Glaucoma is a progressive optic neuropathy marked by loss of retinal ganglion cells, degeneration of the optic nerve, thinning of the retinal nerve fiber layer, and progressive excavation of the optic disc, culminating in visual field loss and potential blindness. The disorder poses a major public-health burden worldwide and shows substantial variation in prevalence and causes across ethnic groups [1]. Understanding the genetic contributors to glaucoma is therefore essential, particularly in populations with distinct demographic features such as Saudi Arabia, where inherited predispositions may differ from those reported elsewhere [2].
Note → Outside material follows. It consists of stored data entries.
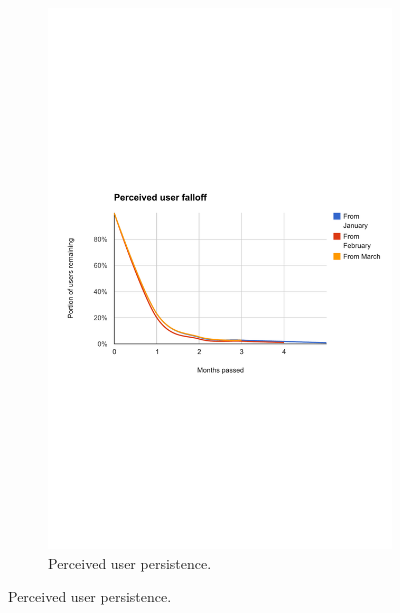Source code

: \begin{figure}[t]
  \centering
  \begin{subfigure}[t]{\textwidth}
    \includegraphics[width=\textwidth]{Figures/plots/user-dropoff/months-jan-mar}
    \caption{Perceived user persistence.}
  \end{subfigure}

  \vspace{1em}


\end{figure}
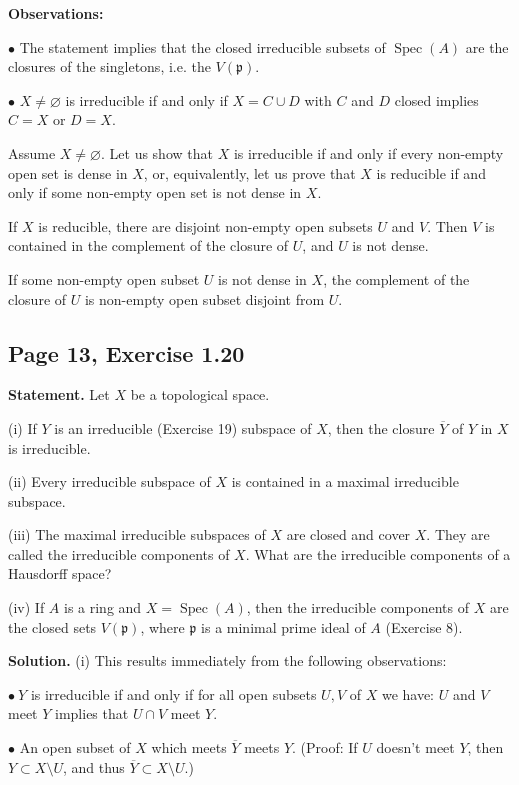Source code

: \documentclass[parskip=half,fontsize=12pt]{scrartcl}%
\newcommand{\mf}{\mathfrak}
\newcommand{\ppp}{\mf p}
\newcommand{\bu}{\bullet}
\newcommand{\Spec}{\operatorname{Spec}}\newcommand{\Sp}{\operatorname{Spec}}
\begin{document}
\textbf{Observations:}

$\bu$ The statement implies that the closed irreducible subsets of $\Spec(A)$ are the closures of the singletons, i.e. the $V(\ppp)$. 

$\bu$ $X\ne\varnothing$ is irreducible if and only if $X=C\cup D$ with $C$ and $D$ closed implies $C=X$ or $D=X$. 

Assume $X\ne\varnothing$. Let us show that $X$ is irreducible if and only if every non-empty open set is dense in $X$, or, equivalently, let us prove that $X$ is reducible if and only if some non-empty open set is not dense in $X$. 

If $X$ is reducible, there are disjoint non-empty open subsets $U$ and $V$. Then $V$ is contained in the complement of the closure of $U$, and $U$ is not dense. 

If some non-empty open subset $U$ is not dense in $X$, the complement of the closure of $U$ is non-empty open subset disjoint from $U$.

\subsection{Page 13, Exercise 1.20}%

\textbf{Statement.} Let $X$ be a topological space.

(i) If $Y$ is an irreducible (Exercise 19) subspace of $X$, then the closure $\overline Y$ of $Y$ in $X$ is irreducible.

(ii) Every irreducible subspace of $X$ is contained in a maximal irreducible subspace.

(iii) The maximal irreducible subspaces of $X$ are closed and cover $X$. They are called the irreducible components of $X$. What are the irreducible components of a Hausdorff space?

(iv) If $A$ is a ring and $X=\Spec(A)$, then the irreducible components of $X$ are the closed sets $V(\ppp)$, where $\ppp$ is a minimal prime ideal of $A$ (Exercise 8).

\textbf{Solution.} (i) This results immediately from the following observations:

$\bu\ Y$ is irreducible if and only if for all open subsets $U,V$ of $X$ we have: $U$ and $V$ meet $Y$ implies that $U\cap V$ meet $Y$.

$\bu$ An open subset of $X$ which meets $\overline Y$ meets $Y$. (Proof: If $U$ doesn't meet $Y$, then $Y\subset X\setminus U$, and thus $\overline Y\subset X\setminus U$.)
\end{document}
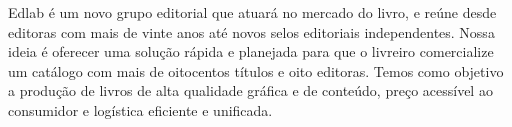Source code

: \blankpage

\pagestyle{indice}

\vspace*{.5cm}

{}

\vspace{.5cm}

{}


\hspace*{-7cm}\hrulefill\hspace*{-7cm}

\vspace{1cm}

\hspace*{-.5cm}\parbox{150pt}{\raggedright Edlab é um novo grupo editorial que atuará no mercado do livro, e reúne desde editoras com mais de vinte anos até novos selos editoriais independentes. Nossa ideia é oferecer uma solução rápida e planejada para que o livreiro comercialize um catálogo com mais de oitocentos títulos e oito editoras. Temos como objetivo a produção de livros de alta qualidade gráfica e de conteúdo, preço acessível ao consumidor e logística eficiente e unificada.} %

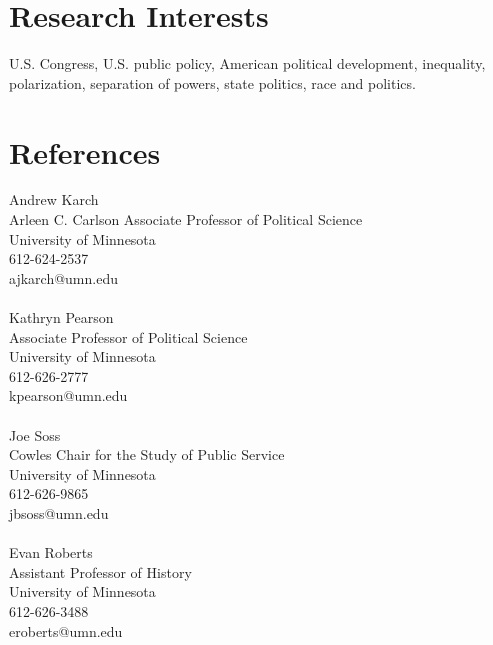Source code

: \documentclass[12pt, letter]{article}
\begin{document}
\section*{Research Interests}
U.S. Congress, U.S. public policy, American political development, inequality, polarization, separation of powers, state politics, race and politics.

\section*{References}
\begin{multicols}{2}
	Andrew Karch \\
	Arleen C. Carlson Associate Professor of Political Science \\
	University of Minnesota \\
	612-624-2537 \\
	ajkarch@umn.edu \\
	\\
	Kathryn Pearson \\
	Associate Professor of Political Science \\
	University of Minnesota \\
	612-626-2777 \\
	kpearson@umn.edu\\
	\\
	Joe Soss \\
	Cowles Chair for the Study of Public Service \\
	University of Minnesota \\
	612-626-9865 \\
	jbsoss@umn.edu \\
	\\
	Evan Roberts \\
	Assistant Professor of History \\
	University of Minnesota \\
	612-626-3488 \\
	eroberts@umn.edu
\end{multicols}

\end{document}
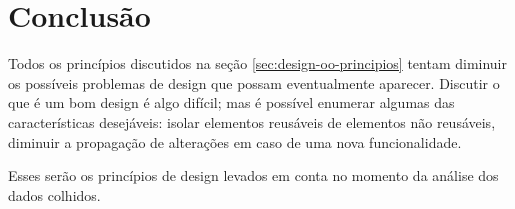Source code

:\section{Conclusão}

Todos os princípios discutidos na seção \ref{sec:design-oo-principios} tentam
diminuir os possíveis problemas de design que possam eventualmente aparecer.
Discutir o que é um bom design é algo difícil; mas é possível enumerar algumas
das características desejáveis: isolar elementos reusáveis de elementos não
reusáveis, diminuir a propagação de alterações em caso de uma nova
funcionalidade.

Esses serão os princípios de design levados em conta no momento da análise
dos dados colhidos.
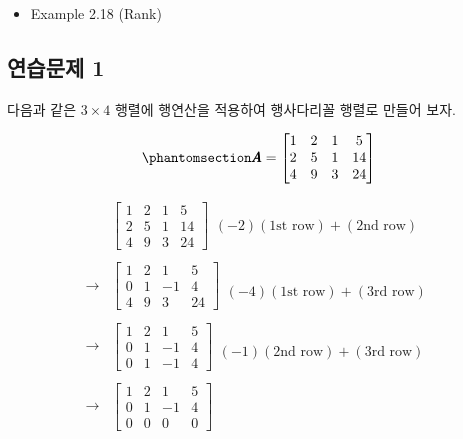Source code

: \documentclass[
  11pt,
  a4paper,
  oneside]{scrbook}
\providecommand{\tightlist}{%
  \setlength{\itemsep}{0pt}\setlength{\parskip}{0pt}}\usepackage{longtable,booktabs,array}
\theoremstyle{definition}
\theoremstyle{definition}
\theoremstyle{plain}
\theoremstyle{remark}
\begin{document}
\begin{itemize}
\tightlist
\item
  Example 2.18 (Rank)
\end{itemize}

\subsection{연습문제 1}\label{uxc5f0uxc2b5uxbb38uxc81c-1}

다음과 같은 \(3 \times 4\) 행렬에 행연산을 적용하여 행사다리꼴 행렬로
만들어 보자.

\begin{equation}\phantomsection\label{eq-matrix-9-1}{
\pmb A =
\begin{bmatrix}
1 & 2 & 1 & 5\\
2 & 5 & 1 & 14 \\
4 & 9 & 3 & 24
\end{bmatrix}
}\end{equation}

\[
\begin{aligned}
&
\begin{bmatrix}
1 & 2 & 1 & 5\\
2 & 5 & 1 & 14 \\
4 & 9 & 3 & 24
\end{bmatrix}
\begin{array}{c}
\\
(-2)(\text{1st row}) + (\text{2nd row}) 
\\
\end{array} \\
& \\
\rightarrow
& 
\begin{bmatrix}
1 & 2 & 1 & 5\\
0 & 1 & -1 & 4 \\
4 & 9 & 3 & 24
\end{bmatrix}
\begin{array}{c}
\\
\\
 (-4)(\text{1st row}) + (\text{3rd row}) 
\end{array} \\
& \\
\rightarrow
& 
\begin{bmatrix}
1 & 2 & 1 & 5\\
0 & 1 & -1 & 4 \\
0 & 1 & -1 & 4
\end{bmatrix}
\begin{array}{c}
\\
\\
 (-1) (\text{2nd row}) + (\text{3rd row})  
\end{array} \\
& \\
\rightarrow
&  
\begin{bmatrix}
1 & 2 & 1 & 5\\
0 & 1 & -1 & 4 \\
0 & 0 & 0 & 0
\end{bmatrix}
\end{aligned}
\]
\end{document}
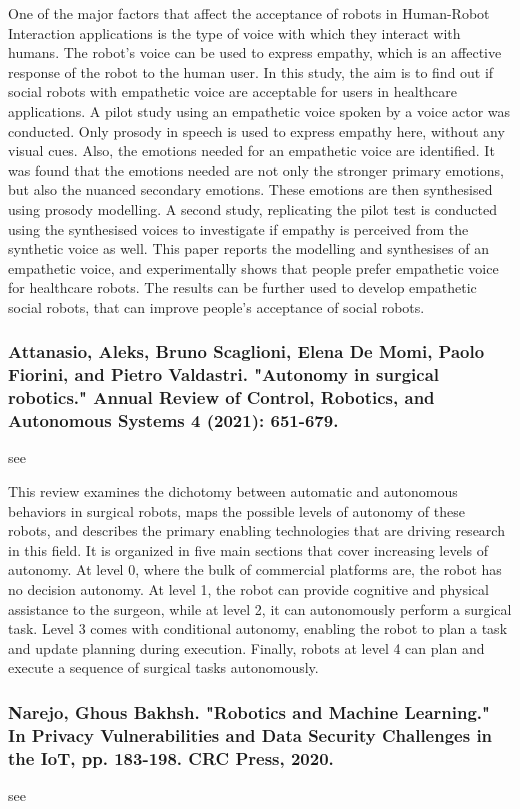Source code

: \documentclass[conference]{IEEEtran}
\begin{document}
One of the major factors that affect the acceptance of robots in Human-Robot Interaction applications is the type of voice with which they interact with humans. The robot’s voice can be used to express empathy, which is an affective response of the robot to the human user. In this study, the aim is to find out if social robots with empathetic voice are acceptable for users in healthcare applications. A pilot study using an empathetic voice spoken by a voice actor was conducted. Only prosody in speech is used to express empathy here, without any visual cues. Also, the emotions needed for an empathetic voice are identified. It was found that the emotions needed are not only the stronger primary emotions, but also the nuanced secondary emotions. These emotions are then synthesised using prosody modelling. A second study, replicating the pilot test is conducted using the synthesised voices to investigate if empathy is perceived from the synthetic voice as well. This paper reports the modelling and synthesises of an empathetic voice, and experimentally shows that people prefer empathetic voice for healthcare robots. The results can be further used to develop empathetic social robots, that can improve people’s acceptance of social robots.

\medskip
\subsubsection{Attanasio, Aleks, Bruno Scaglioni, Elena De Momi, Paolo Fiorini, and Pietro Valdastri. "Autonomy in surgical robotics." Annual Review of Control, Robotics, and Autonomous Systems 4 (2021): 651-679.}
see \cite{attanasio2021autonomy}

This review examines the dichotomy between automatic and autonomous behaviors in surgical robots, maps the possible levels of autonomy of these robots, and describes the primary enabling technologies that are driving research in this field. It is organized in five main sections that cover increasing levels of autonomy. At level 0, where the bulk of commercial platforms are, the robot has no decision autonomy. At level 1, the robot can provide cognitive and physical assistance to the surgeon, while at level 2, it can autonomously perform a surgical task. Level 3 comes with conditional autonomy, enabling the robot to plan a task and update planning during execution. Finally, robots at level 4 can plan and execute a sequence of surgical tasks autonomously.

\medskip
\subsubsection{Narejo, Ghous Bakhsh. "Robotics and Machine Learning." In Privacy Vulnerabilities and Data Security Challenges in the IoT, pp. 183-198. CRC Press, 2020.}
see \cite{narejo2020robotics}
\end{document}

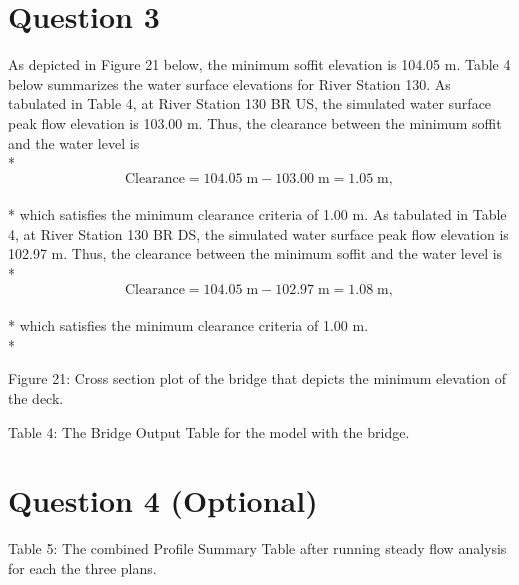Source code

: \documentclass[]{article}
\begin{document}
\section{Question 3} 
As depicted in Figure 21 below, the minimum soffit elevation is 104.05 m. Table 4 below summarizes the water surface elevations for River Station 130. As tabulated in Table 4, at River Station 130 BR US, the simulated water surface peak flow elevation is 103.00 m. Thus, the clearance between the minimum soffit and the water level is \\*  
\begin{equation}
\nonumber
\text{Clearance} = 104.05 \; \text{m} - 103.00 \; \text{m} = 1.05 \; \text{m},
\end{equation} \\* 
which satisfies the minimum clearance criteria of 1.00 m. As tabulated in Table 4, at River Station 130 BR DS, the simulated water surface peak flow elevation is 102.97 m. Thus, the clearance between the minimum soffit and the water level is \\*  
\begin{equation}
\nonumber
\text{Clearance} = 104.05 \; \text{m} - 102.97 \; \text{m} = 1.08 \; \text{m},
\end{equation} \\* 
which satisfies the minimum clearance criteria of 1.00 m. \\*
\begin{minipage}[t]{\linewidth}
	\vspace{1cm}
	\centering
	
	\medskip
	\begin{center} 
		Figure 21: Cross section plot of the bridge that depicts the minimum elevation of the deck.
	\end{center}
\bigskip
\centering
{}

\medskip
\begin{center} 
	Table 4: The Bridge Output Table for the model with the bridge.
\end{center}
\end{minipage}
\newpage
\section{Question 4 (Optional)} 
\medskip
\begin{minipage}[t]{\linewidth}
	\raggedright
	
	\begin{center} 
		Table 5: The combined Profile Summary Table after running steady flow analysis for each the three plans.
	\end{center}
\end{minipage}
\newpage
\end{document}
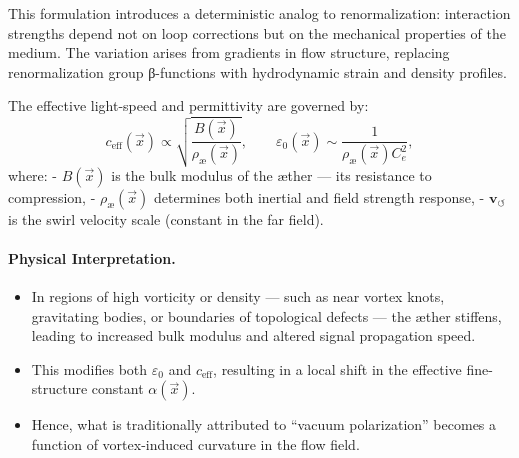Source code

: \documentclass[12pt]{article}
\begin{document}
This formulation introduces a deterministic analog to renormalization: interaction strengths depend not on loop corrections but on the mechanical properties of the medium. The variation arises from gradients in flow structure, replacing renormalization group β-functions with hydrodynamic strain and density profiles.

\vspace{0.5em}

The effective light-speed and permittivity are governed by:
\begin{equation}
    c_{\text{eff}}(\vec{x}) \propto \sqrt{ \frac{B(\vec{x})}{\rho_\text{\ae}(\vec{x})} }, \qquad
    \varepsilon_0(\vec{x}) \sim \frac{1}{\rho_\text{\ae}(\vec{x}) C_e^2},
\end{equation}
where:
- \( B(\vec{x}) \) is the bulk modulus of the æther — its resistance to compression,
- \( \rho_\text{\ae}(\vec{x}) \) determines both inertial and field strength response,
- \( \mathbf{v}_{\scriptscriptstyle\boldsymbol{\circlearrowleft}} \) is the swirl velocity scale (constant in the far field).

\vspace{0.5em}

\paragraph{Physical Interpretation.}
\begin{itemize}
    \item In regions of high vorticity or density — such as near vortex knots, gravitating bodies, or boundaries of topological defects — the æther stiffens, leading to increased bulk modulus and altered signal propagation speed.
    \item This modifies both \( \varepsilon_0 \) and \( c_{\text{eff}} \), resulting in a local shift in the effective fine-structure constant \( \alpha(\vec{x}) \).
    \item Hence, what is traditionally attributed to “vacuum polarization” becomes a function of vortex-induced curvature in the flow field.
\end{itemize}

\vspace{0.5em}
\end{document}
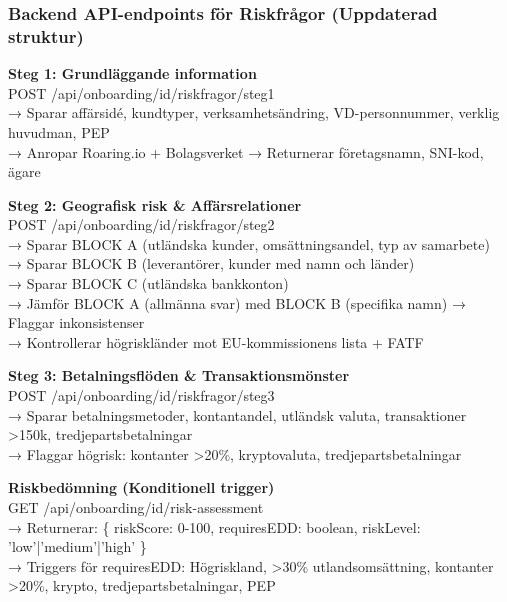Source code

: \documentclass[10pt]{beamer}
\begin{document}
\begin{frame}[label=riskfragor-api]
  \frametitle{Backend API-endpoints för Riskfrågor (Uppdaterad struktur)}

  \footnotesize

  \textbf{Steg 1: Grundläggande information}\\
  \tiny POST /api/onboarding/{id}/riskfragor/steg1\\
  \tiny → Sparar affärsidé, kundtyper, verksamhetsändring, VD-personnummer, verklig huvudman, PEP\\
  \tiny → Anropar Roaring.io + Bolagsverket → Returnerar företagsnamn, SNI-kod, ägare

  \vspace{0.3cm}

  \textbf{Steg 2: Geografisk risk \& Affärsrelationer}\\
  \tiny POST /api/onboarding/{id}/riskfragor/steg2\\
  \tiny → Sparar BLOCK A (utländska kunder, omsättningsandel, typ av samarbete)\\
  \tiny → Sparar BLOCK B (leverantörer, kunder med namn och länder)\\
  \tiny → Sparar BLOCK C (utländska bankkonton)\\
  \tiny → Jämför BLOCK A (allmänna svar) med BLOCK B (specifika namn) → Flaggar inkonsistenser\\
  \tiny → Kontrollerar högriskländer mot EU-kommissionens lista + FATF

  \vspace{0.3cm}

  \textbf{Steg 3: Betalningsflöden \& Transaktionsmönster}\\
  \tiny POST /api/onboarding/{id}/riskfragor/steg3\\
  \tiny → Sparar betalningsmetoder, kontantandel, utländsk valuta, transaktioner >150k, tredjepartsbetalningar\\
  \tiny → Flaggar högrisk: kontanter >20\%, kryptovaluta, tredjepartsbetalningar

  \vspace{0.3cm}

  \textbf{Riskbedömning (Konditionell trigger)}\\
  \tiny GET /api/onboarding/{id}/risk-assessment\\
  \tiny → Returnerar: \{ riskScore: 0-100, requiresEDD: boolean, riskLevel: 'low'|'medium'|'high' \}\\
  \tiny → Triggers för requiresEDD: Högriskland, >30\% utlandsomsättning, kontanter >20\%, krypto, tredjepartsbetalningar, PEP


\end{frame}
\end{document}
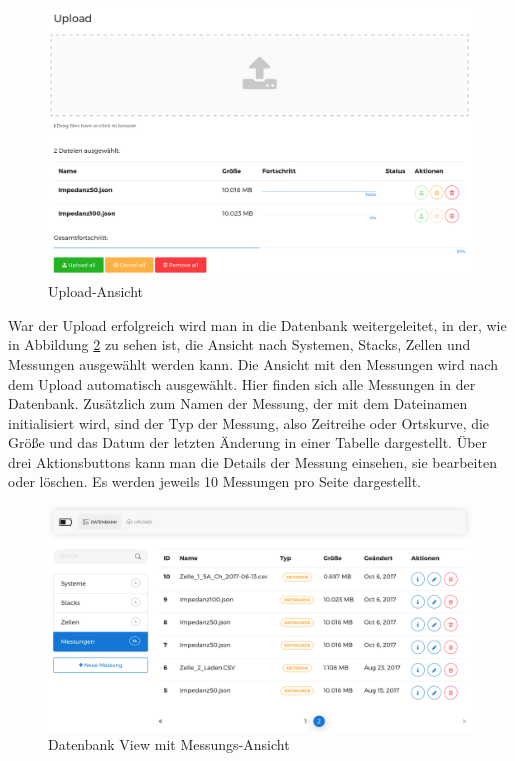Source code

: \begin{figure}
\centering
\includegraphics[width=\textwidth]{Figures/upload}
\caption{Upload-Ansicht}
\label{fig:upload}
\end{figure}

War der Upload erfolgreich wird man in die Datenbank weitergeleitet, in der, wie in Abbildung \ref{fig:messungen} zu sehen ist, die Ansicht nach Systemen, Stacks, Zellen und Messungen ausgewählt werden kann. Die Ansicht mit den Messungen wird nach dem Upload automatisch ausgewählt. Hier finden sich alle Messungen in der Datenbank. Zusätzlich zum Namen der Messung, der mit dem Dateinamen initialisiert wird, sind der Typ der Messung, also Zeitreihe oder Ortskurve, die Größe und das Datum der letzten Änderung in einer Tabelle dargestellt. Über drei Aktionsbuttons kann man die Details der Messung einsehen, sie bearbeiten oder löschen. Es werden jeweils 10 Messungen pro Seite dargestellt.

\begin{figure}
\centering
\includegraphics[width=\textwidth]{Figures/messungen}
\caption{Datenbank View mit Messungs-Ansicht}
\label{fig:messungen}
\end{figure}

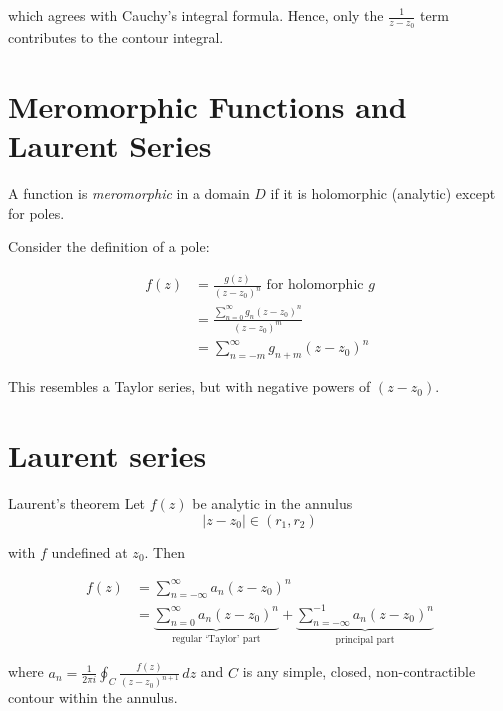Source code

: \documentclass{../../physics_notes}
\begin{document}

which agrees with Cauchy's integral formula. Hence, only the $\frac{1}{z - z_0}$ term contributes to the contour integral. 

\section{Meromorphic Functions and Laurent Series}

A function is \emph{meromorphic} in a domain $D$ if it is holomorphic (analytic) except for poles. 

Consider the definition of a pole:

\begin{align*}
f(z) &= \frac{g(z)}{(z - z_0)^n} \text{ for holomorphic } g \\
&= \frac{\sum^\infty_{n=0}g_n (z-z_0)^n}{(z-z_0)^m} \\
&= \sum_{n=-m}^\infty g_{n+m} (z - z_0)^n
\end{align*}

This resembles a Taylor series, but with negative powers of $(z-z_0)$.

\section{Laurent series }

\begin{theorem}{Laurent's theorem}
Let $f(z)$ be analytic in the annulus
\[ {|z-z_0| \in (r_1 , r_2)} \]

with $f$ undefined at $z_0$. Then

\begin{align*}
f(z) &= \sum_{n=-\infty}^\infty a_n (z-z_0)^n \\
&= \underbrace{\sum_{n=0}^\infty a_n (z-z_0)^n}_\text{regular `Taylor' part} + \underbrace{\sum_{n=-\infty}^{-1} a_{n}(z-z_0)^n}_\text{principal part}
\end{align*}

where $a_n = \frac{1}{2\pi i} \oint_C \frac{f(z)}{(z-z_0)^{n+1}}\, dz$ and $C$ is any simple, closed, non-contractible contour within the annulus.

\end{theorem}
\end{document}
Globally, glaucoma affects an estimated 80 million people, a figure projected to rise to about 111 million by 2040 [3]. Elevated intraocular pressure (IOP) is a major driver, but the disease presents in several clinically and epidemiologically distinct subtypes: POAG (typically insidious), PACG (often related to anterior-segment anatomy and acute IOP elevation), juvenile-onset open-angle glaucoma (JOAG, onset before age 40 and frequently monogenic) [4], and pseudoexfoliation glaucoma (PXG, associated with fibrillar extracellular deposits) [5]. Primary congenital glaucoma (PCG) is a particularly important cause of childhood blindness in Saudi Arabia, where incidence estimates (approximately 1 in 2500 live births) exceed global averages and are thought to reflect, in part, high consanguinity rates [6].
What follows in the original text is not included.